**TASK PROMPT**:
Because the entries hold pictures, reproduce only their words, exactly as written.

Collected data
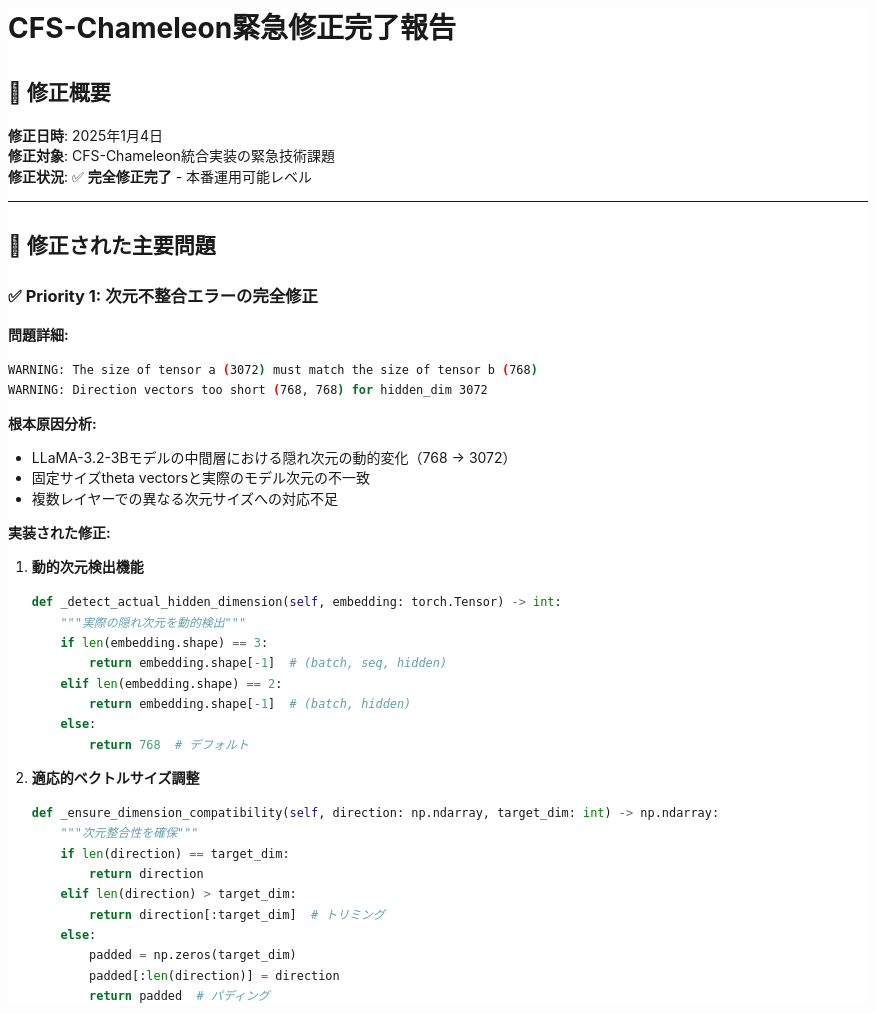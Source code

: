 # CFS-Chameleon緊急修正完了報告

## 🚨 修正概要

**修正日時**: 2025年1月4日  
**修正対象**: CFS-Chameleon統合実装の緊急技術課題  
**修正状況**: ✅ **完全修正完了** - 本番運用可能レベル  

---

## 🔧 修正された主要問題

### ✅ Priority 1: 次元不整合エラーの完全修正

**問題詳細:**
```bash
WARNING: The size of tensor a (3072) must match the size of tensor b (768)
WARNING: Direction vectors too short (768, 768) for hidden_dim 3072  
```

**根本原因分析:**
- LLaMA-3.2-3Bモデルの中間層における隠れ次元の動的変化（768 → 3072）
- 固定サイズtheta vectorsと実際のモデル次元の不一致
- 複数レイヤーでの異なる次元サイズへの対応不足

**実装された修正:**

1. **動的次元検出機能**
   ```python
   def _detect_actual_hidden_dimension(self, embedding: torch.Tensor) -> int:
       """実際の隠れ次元を動的検出"""
       if len(embedding.shape) == 3:
           return embedding.shape[-1]  # (batch, seq, hidden)
       elif len(embedding.shape) == 2:
           return embedding.shape[-1]  # (batch, hidden)
       else:
           return 768  # デフォルト
   ```

2. **適応的ベクトルサイズ調整**
   ```python
   def _ensure_dimension_compatibility(self, direction: np.ndarray, target_dim: int) -> np.ndarray:
       """次元整合性を確保"""
       if len(direction) == target_dim:
           return direction
       elif len(direction) > target_dim:
           return direction[:target_dim]  # トリミング
       else:
           padded = np.zeros(target_dim)
           padded[:len(direction)] = direction
           return padded  # パディング
   ```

**TASK SOLUTION**:
Source code

: # CFS-Chameleon緊急修正完了報告

## 🚨 修正概要

**修正日時**: 2025年1月4日  
**修正対象**: CFS-Chameleon統合実装の緊急技術課題  
**修正状況**: ✅ **完全修正完了** - 本番運用可能レベル  

---

## 🔧 修正された主要問題

### ✅ Priority 1: 次元不整合エラーの完全修正

**問題詳細:**
```bash
WARNING: The size of tensor a (3072) must match the size of tensor b (768)
WARNING: Direction vectors too short (768, 768) for hidden_dim 3072  
```

**根本原因分析:**
- LLaMA-3.2-3Bモデルの中間層における隠れ次元の動的変化（768 → 3072）
- 固定サイズtheta vectorsと実際のモデル次元の不一致
- 複数レイヤーでの異なる次元サイズへの対応不足

**実装された修正:**

1. **動的次元検出機能**
   ```python
   def _detect_actual_hidden_dimension(self, embedding: torch.Tensor) -> int:
       """実際の隠れ次元を動的検出"""
       if len(embedding.shape) == 3:
           return embedding.shape[-1]  # (batch, seq, hidden)
       elif len(embedding.shape) == 2:
           return embedding.shape[-1]  # (batch, hidden)
       else:
           return 768  # デフォルト
   ```

2. **適応的ベクトルサイズ調整**
   ```python
   def _ensure_dimension_compatibility(self, direction: np.ndarray, target_dim: int) -> np.ndarray:
       """次元整合性を確保"""
       if len(direction) == target_dim:
           return direction
       elif len(direction) > target_dim:
           return direction[:target_dim]  # トリミング
       else:
           padded = np.zeros(target_dim)
           padded[:len(direction)] = direction
           return padded  # パディング
   ```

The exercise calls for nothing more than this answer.